新潟を歩く>  2021.10 新潟・村上を歩く1 岩船神社 諸上寺公園 エチゴビール イヨボヤ会館
 
 新発田城址を歩いたあと、左に海を見ながら国道113号線を北に走る。松林が続きところどころに工場、物流倉庫が建っているが食事処はほとんどない。新発田駅前で海鮮丼を食べたのは正解だった。
 風力発電用の風車が何基も立っていたがどれも羽が止まっていた。たまたま風が無かったのか。・・翌日の帰りに同じところを走ったがやはり羽は止まっていた。季節的に風の吹かない時期だったのだろうか。建設コストに比べ年間発電量が心配になる。脱化石燃料の観点から風力発電が期待されるが、事前の調査、シミュレーションで発電効率を入念に検討するべきだったのではないだろうか。
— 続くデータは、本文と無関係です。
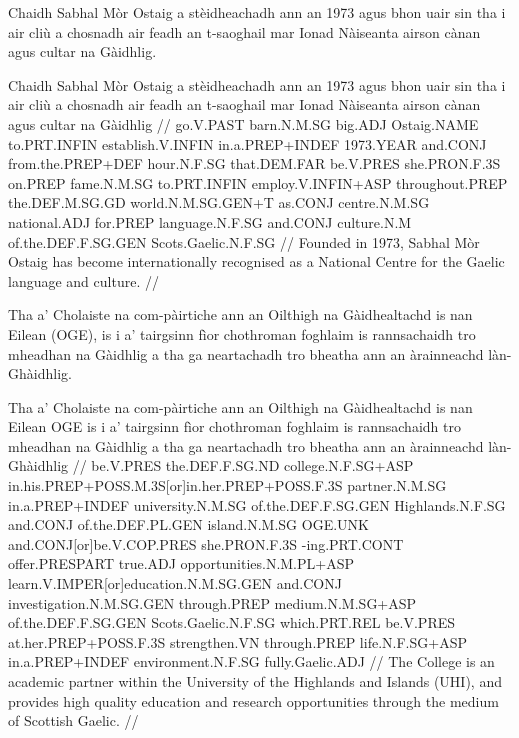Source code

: \documentclass[a4paper,10pt]{article}
\title{\Large\headword{\color{mygreen}{A POS-tagged Gàidhlig Corpus}}}
\author{Bangor Autoglosser proof-of-concept}
\date{}
\begin{document}
\maketitle

\ex
\begingl
\glpre Chaidh Sabhal Mòr Ostaig a stèidheachadh ann an 1973 agus bhon uair sin tha i air cliù a chosnadh air feadh an t-saoghail mar Ionad Nàiseanta airson cànan agus cultar na Gàidhlig. 

\vspace{4mm}
\gla Chaidh Sabhal Mòr Ostaig a stèidheachadh {ann an} 1973 agus bhon uair sin tha i air cliù a chosnadh {air feadh} an t-saoghail mar Ionad Nàiseanta airson cànan agus cultar na Gàidhlig  //
\glb go.V.PAST barn.N.M.SG big.ADJ Ostaig.NAME to.PRT.INFIN establish.V.INFIN in.a.PREP+INDEF 1973.YEAR and.CONJ from.the.PREP+DEF hour.N.F.SG that.DEM.FAR be.V.PRES she.PRON.F.3S on.PREP fame.N.M.SG to.PRT.INFIN employ.V.INFIN+ASP throughout.PREP the.DEF.M.SG.GD world.N.M.SG.GEN+T as.CONJ centre.N.M.SG national.ADJ for.PREP language.N.F.SG and.CONJ culture.N.M of.the.DEF.F.SG.GEN Scots.Gaelic.N.F.SG  //
\glft Founded in 1973, Sabhal Mòr Ostaig has become internationally recognised as a National Centre for the Gaelic language and culture. //
\endgl
\xe

\ex
\begingl
\glpre Tha a' Cholaiste na com-pàirtiche ann an Oilthigh na Gàidhealtachd is nan Eilean (OGE), is i a' tairgsinn fìor chothroman foghlaim is rannsachaidh tro mheadhan na Gàidhlig a tha ga neartachadh tro bheatha ann an àrainneachd làn-Ghàidhlig. 

\vspace{4mm}
\gla Tha a' Cholaiste na com-pàirtiche {ann an} Oilthigh na Gàidhealtachd is nan Eilean OGE is i a' tairgsinn fìor chothroman foghlaim is rannsachaidh tro mheadhan na Gàidhlig a tha ga neartachadh tro bheatha {ann an} àrainneachd làn-Ghàidhlig  //
\glb be.V.PRES the.DEF.F.SG.ND college.N.F.SG+ASP in.his.PREP+POSS.M.3S[or]in.her.PREP+POSS.F.3S partner.N.M.SG in.a.PREP+INDEF university.N.M.SG of.the.DEF.F.SG.GEN Highlands.N.F.SG and.CONJ of.the.DEF.PL.GEN island.N.M.SG OGE.UNK and.CONJ[or]be.V.COP.PRES she.PRON.F.3S -ing.PRT.CONT offer.PRESPART true.ADJ opportunities.N.M.PL+ASP learn.V.IMPER[or]education.N.M.SG.GEN and.CONJ investigation.N.M.SG.GEN through.PREP medium.N.M.SG+ASP of.the.DEF.F.SG.GEN Scots.Gaelic.N.F.SG which.PRT.REL be.V.PRES at.her.PREP+POSS.F.3S strengthen.VN through.PREP life.N.F.SG+ASP in.a.PREP+INDEF environment.N.F.SG fully.Gaelic.ADJ  //
\glft The College is an academic partner within the University of the Highlands and Islands (UHI), and provides high quality education and research opportunities through the medium of Scottish Gaelic. //
\endgl
\xe
\end{document}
 村上町に入った。荒川を超えると国道113号線は国道345号線に名前を変える。
 ガイドブックに岩船神社が紹介されているのでナビに入れる。県道3号線に折れて石川を渡った先の5差路に面して朱塗りの鳥居が立っていた(写真)。鳥居の扁額、手前の石柱に岩船神社と記されている。
 直接日本海は見えないが、左=西は海の雰囲気が迫っている。鳥居で一礼し、石段を上る。神社は高台の中腹に建っていた。瓦葺き入母屋屋根の質素な本殿は海に向いた西向きである。
 由緒によると、648年、大和朝廷の城柵として磐船柵が設置されたとき、すでに石の祠があったとされる。807年、北陸道観察使秋篠朝臣安人が京都・貴船神社の祭神を勧請して社殿を建立したそうだ。
 向拝はガラス戸で囲われている。冬風の厳しさが想像される。ガラス戸を開け、二礼二拍手一礼する。先に婦人が参拝していて、私たちのあとに男性が参拝に来ていたから、地元では信仰を集めているようだ。
 境内から海は見えないが、こんもりした社林の彼方は日本海の雰囲気である。日本海に向いた西向きの本殿は海の安全、航海の守護を願ってであろう。
 
 ガイドブックには、岩船神社の建つ高台の先に諸上寺公園が整備されていて絶景スポットと紹介されている。県道3号線から急な坂道に入り、上りきると公園駐車場で、日本海が見えた(写真)。
 晴れていれば佐渡島が見えそうな気がするが、雲に隠れている。雲が無ければほどなく夕日の絶景が眺められそうだが、雲が動いているので夕日は難しそうだ。
 しばらく日本海を遠望する。海辺を見下ろすと今日の宿瀬波ビューホテルが見えた。雲が途切れれば宿から夕日が期待できそうなので宿に向かった。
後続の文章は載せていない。